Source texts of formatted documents
• • •

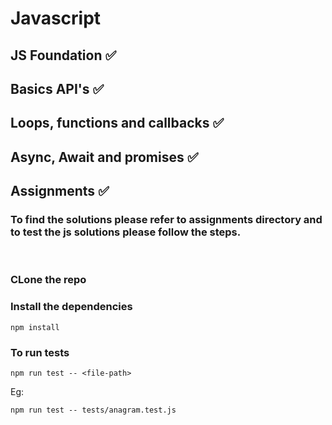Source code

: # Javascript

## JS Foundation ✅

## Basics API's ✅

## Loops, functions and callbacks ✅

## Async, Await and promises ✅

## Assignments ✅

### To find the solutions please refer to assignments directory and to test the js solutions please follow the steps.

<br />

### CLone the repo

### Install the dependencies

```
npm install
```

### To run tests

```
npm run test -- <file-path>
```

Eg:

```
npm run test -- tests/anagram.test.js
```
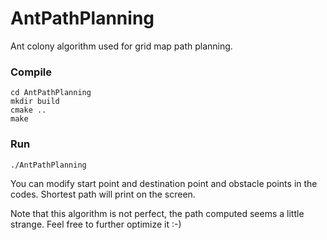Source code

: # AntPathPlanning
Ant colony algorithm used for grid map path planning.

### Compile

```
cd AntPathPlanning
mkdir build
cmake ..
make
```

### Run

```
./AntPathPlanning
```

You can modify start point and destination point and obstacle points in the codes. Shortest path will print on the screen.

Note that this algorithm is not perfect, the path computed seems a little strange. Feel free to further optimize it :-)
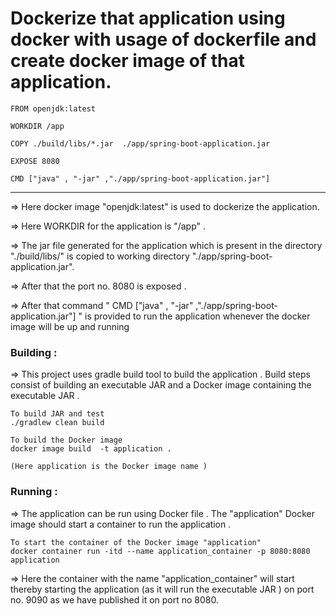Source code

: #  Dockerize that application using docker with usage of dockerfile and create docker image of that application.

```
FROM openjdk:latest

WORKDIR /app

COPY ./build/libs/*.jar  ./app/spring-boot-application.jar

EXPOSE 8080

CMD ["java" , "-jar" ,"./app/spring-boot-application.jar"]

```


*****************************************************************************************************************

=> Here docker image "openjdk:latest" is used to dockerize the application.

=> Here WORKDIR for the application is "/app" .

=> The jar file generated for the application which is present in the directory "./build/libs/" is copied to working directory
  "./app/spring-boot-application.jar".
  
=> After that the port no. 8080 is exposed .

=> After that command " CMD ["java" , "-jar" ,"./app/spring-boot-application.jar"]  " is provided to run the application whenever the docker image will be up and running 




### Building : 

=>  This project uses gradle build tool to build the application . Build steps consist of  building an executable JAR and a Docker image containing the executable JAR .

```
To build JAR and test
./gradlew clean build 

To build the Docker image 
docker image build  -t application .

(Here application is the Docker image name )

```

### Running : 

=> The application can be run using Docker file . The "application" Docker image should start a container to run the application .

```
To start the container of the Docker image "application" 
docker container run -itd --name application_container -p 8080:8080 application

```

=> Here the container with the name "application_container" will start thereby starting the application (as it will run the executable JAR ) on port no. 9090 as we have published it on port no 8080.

• • •

- THE PROBLEM -
Scan the records for the string "with" and report each line where it occurs.

- SOLVED EXERCISE -
: #  Dockerize that application using docker with usage of dockerfile and create docker image of that application.
=> Here the container with the name "application_container" will start thereby starting the application (as it will run the executable JAR ) on port no. 9090 as we have published it on port no 8080.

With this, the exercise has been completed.